IN THE FEDERAL COURT OF AUSTRALIA

NEW SOUTH WALES DISTRICT REGISTRY

 NG 286 of 1997

BETWEEN:

CHUN MEI LI
APPLICANT

AND:

MINISTER FOR IMMIGRATION AND MULTICULTURAL AFFAIRS
RESPONDENT

JUDGE:

LINDGREN J

DATE:

17 OCTOBER 1997

PLACE:

SYDNEY

REASONS FOR JUDGMENT
(ex tempore)

INTRODUCTION AND BACKGROUND

The applicant (“Ms Li”), who informs me that she is also known as Qiu Mei Chen, applies for review of a decision of the Refugee Review Tribunal (“the RRT”) given on 24 March 1997.  She appears in person and is assisted by an interpreter, Mr Stephen Chan. Ms Li applied for an adjournment of the hearing which I refused for reasons then given which I will not repeat.

The RRT decided that it was not satisfied that Ms Li was a refugee and it affirmed a decision of the Minister not to grant her a protection visa. In order to be eligible for a protection visa, an applicant must be a person to whom Australia has protection obligations under the United Nations Convention and Protocol relating to the Status of Refugees. 

Ms Li claimed that she was a person who, owing to a well-founded fear of being persecuted for reasons of political opinion or of membership of a particular social group, or both, was outside the country of her nationality and was unable, or, owing to such fear, was unwilling, to avail herself of the protection of that country.  The country in question is the People’s Republic of China. 

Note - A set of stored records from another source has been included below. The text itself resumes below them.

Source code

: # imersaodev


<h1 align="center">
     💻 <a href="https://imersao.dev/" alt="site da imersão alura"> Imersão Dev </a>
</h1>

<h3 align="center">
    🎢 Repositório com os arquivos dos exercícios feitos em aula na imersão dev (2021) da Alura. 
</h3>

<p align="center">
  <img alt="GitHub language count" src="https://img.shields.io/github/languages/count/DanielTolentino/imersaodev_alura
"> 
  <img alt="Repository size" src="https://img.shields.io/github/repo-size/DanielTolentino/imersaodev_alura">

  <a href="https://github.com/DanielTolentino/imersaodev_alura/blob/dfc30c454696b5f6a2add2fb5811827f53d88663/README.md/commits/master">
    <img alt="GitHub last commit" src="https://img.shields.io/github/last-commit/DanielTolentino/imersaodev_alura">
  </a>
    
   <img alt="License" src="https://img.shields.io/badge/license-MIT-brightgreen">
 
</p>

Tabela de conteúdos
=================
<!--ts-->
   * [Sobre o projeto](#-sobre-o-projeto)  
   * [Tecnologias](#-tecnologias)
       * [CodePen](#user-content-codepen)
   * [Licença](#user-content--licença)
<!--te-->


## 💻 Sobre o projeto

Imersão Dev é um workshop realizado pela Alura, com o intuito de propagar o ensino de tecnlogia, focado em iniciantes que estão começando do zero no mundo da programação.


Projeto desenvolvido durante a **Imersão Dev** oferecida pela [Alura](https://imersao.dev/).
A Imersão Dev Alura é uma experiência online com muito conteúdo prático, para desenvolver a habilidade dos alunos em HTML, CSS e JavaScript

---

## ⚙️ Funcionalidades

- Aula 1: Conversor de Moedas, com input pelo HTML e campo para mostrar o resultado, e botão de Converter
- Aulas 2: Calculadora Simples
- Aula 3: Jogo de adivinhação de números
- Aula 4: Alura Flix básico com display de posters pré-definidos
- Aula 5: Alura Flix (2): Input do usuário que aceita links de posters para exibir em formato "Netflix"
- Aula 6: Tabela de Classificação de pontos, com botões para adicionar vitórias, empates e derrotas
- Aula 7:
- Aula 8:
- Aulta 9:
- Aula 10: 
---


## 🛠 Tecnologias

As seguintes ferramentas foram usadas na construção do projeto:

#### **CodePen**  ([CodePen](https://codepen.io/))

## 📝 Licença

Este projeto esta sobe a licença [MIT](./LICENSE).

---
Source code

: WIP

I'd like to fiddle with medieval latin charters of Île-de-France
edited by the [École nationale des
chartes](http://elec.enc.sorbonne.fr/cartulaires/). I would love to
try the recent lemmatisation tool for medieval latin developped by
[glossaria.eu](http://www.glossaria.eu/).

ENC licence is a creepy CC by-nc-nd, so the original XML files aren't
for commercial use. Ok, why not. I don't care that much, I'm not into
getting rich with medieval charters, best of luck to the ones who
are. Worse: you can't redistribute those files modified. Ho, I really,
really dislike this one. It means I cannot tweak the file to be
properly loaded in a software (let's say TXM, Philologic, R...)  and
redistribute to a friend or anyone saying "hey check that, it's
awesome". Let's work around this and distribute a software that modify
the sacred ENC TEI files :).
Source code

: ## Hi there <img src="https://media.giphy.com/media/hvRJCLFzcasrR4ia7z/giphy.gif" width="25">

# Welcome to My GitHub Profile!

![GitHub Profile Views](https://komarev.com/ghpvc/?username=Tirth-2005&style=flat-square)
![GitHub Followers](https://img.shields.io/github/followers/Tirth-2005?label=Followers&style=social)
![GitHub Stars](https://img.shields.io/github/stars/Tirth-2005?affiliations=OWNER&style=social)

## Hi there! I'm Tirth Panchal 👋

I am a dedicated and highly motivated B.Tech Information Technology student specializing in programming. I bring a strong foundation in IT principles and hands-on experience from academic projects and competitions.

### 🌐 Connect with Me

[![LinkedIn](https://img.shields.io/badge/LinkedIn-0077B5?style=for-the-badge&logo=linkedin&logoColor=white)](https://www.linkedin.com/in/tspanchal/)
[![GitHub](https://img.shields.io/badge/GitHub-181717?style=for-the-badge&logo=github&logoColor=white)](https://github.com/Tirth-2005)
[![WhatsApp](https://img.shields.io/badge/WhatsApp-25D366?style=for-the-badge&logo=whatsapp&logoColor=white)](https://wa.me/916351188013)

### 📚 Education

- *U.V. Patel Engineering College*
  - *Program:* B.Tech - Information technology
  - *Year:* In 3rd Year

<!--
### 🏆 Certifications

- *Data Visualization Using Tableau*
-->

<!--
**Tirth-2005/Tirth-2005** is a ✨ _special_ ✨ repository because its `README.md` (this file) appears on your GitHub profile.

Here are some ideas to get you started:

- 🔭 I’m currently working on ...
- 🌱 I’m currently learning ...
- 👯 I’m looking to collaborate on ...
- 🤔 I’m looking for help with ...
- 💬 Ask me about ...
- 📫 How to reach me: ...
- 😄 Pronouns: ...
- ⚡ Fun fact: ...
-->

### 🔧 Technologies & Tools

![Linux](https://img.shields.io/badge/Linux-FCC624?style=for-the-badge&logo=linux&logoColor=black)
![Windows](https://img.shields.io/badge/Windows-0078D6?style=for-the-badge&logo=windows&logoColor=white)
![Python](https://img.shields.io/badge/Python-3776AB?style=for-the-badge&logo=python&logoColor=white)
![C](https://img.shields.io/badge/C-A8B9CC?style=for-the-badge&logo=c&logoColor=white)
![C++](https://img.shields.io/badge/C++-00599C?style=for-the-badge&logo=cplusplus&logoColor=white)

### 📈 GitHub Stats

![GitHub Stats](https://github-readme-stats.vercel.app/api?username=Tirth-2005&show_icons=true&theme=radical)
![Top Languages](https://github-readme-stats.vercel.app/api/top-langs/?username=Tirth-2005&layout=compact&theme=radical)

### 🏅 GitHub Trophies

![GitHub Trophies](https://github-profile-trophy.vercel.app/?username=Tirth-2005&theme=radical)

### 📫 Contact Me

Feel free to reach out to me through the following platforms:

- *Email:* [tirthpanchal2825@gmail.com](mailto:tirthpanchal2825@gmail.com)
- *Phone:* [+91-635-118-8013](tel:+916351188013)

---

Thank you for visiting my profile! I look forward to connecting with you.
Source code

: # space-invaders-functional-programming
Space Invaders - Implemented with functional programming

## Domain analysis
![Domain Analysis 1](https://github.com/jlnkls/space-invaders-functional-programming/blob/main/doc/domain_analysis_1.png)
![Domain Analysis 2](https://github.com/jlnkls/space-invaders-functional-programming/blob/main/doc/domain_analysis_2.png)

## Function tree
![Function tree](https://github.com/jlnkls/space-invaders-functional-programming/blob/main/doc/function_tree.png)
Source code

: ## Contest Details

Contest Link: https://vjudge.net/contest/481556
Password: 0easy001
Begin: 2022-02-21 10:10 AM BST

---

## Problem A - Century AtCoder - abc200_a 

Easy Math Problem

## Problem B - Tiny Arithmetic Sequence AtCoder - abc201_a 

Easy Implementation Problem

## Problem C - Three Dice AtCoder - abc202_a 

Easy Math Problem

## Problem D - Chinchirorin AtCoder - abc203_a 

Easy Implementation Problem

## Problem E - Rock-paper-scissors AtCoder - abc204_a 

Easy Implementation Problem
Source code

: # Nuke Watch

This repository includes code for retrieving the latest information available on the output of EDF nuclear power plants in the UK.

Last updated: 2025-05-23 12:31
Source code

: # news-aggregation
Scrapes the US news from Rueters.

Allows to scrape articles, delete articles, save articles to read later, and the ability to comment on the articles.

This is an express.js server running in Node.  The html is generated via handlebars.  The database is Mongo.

Ms Li arrived in Australia on 29 February 1996. When she arrived, she was the holder of a Subclass 456 Business (Short Stay) visa which was valid only until 29 March 1996. The passport on which she came into the country was not issued in the name of Chun Mei Li.

Ms Li has not departed Australia. She became an unlawful non-citizen on 30 March 1996.

Ms Li was detained by the Department on 13 November 1996.  She lodged an application for a protection visa on 18 November 1996. In that application, she gave her date of birth as 4 September 1968. She has since also given her date of birth as 10 July 1974. The sections of the form which related to the grounds of her application were answered “To be provided”. By letter dated 4 December 1996, Mr Nelson Shi, the applicant’s agent at that time, furnished “the refugee claims for the above applicant” to the Department. The attached statement described the application as one “for refugee status under the category of membership of a particular social group”, and, in particular, to escape persecution from “traders in human beings”.

Ms Li was interviewed on 16 December 1996 in relation to her application for a protection visa. At this interview she raised her ground of fear of persecution for political opinion, saying that she had been misrepresented by her agent in the statement attached to her agent’s letter dated 4 December 1996, as it did not provide the true reasons for her application for a protection visa. On 23 December, her application was refused by a delegate of the Minister.  On 30 December she applied to the RRT for a review of that decision.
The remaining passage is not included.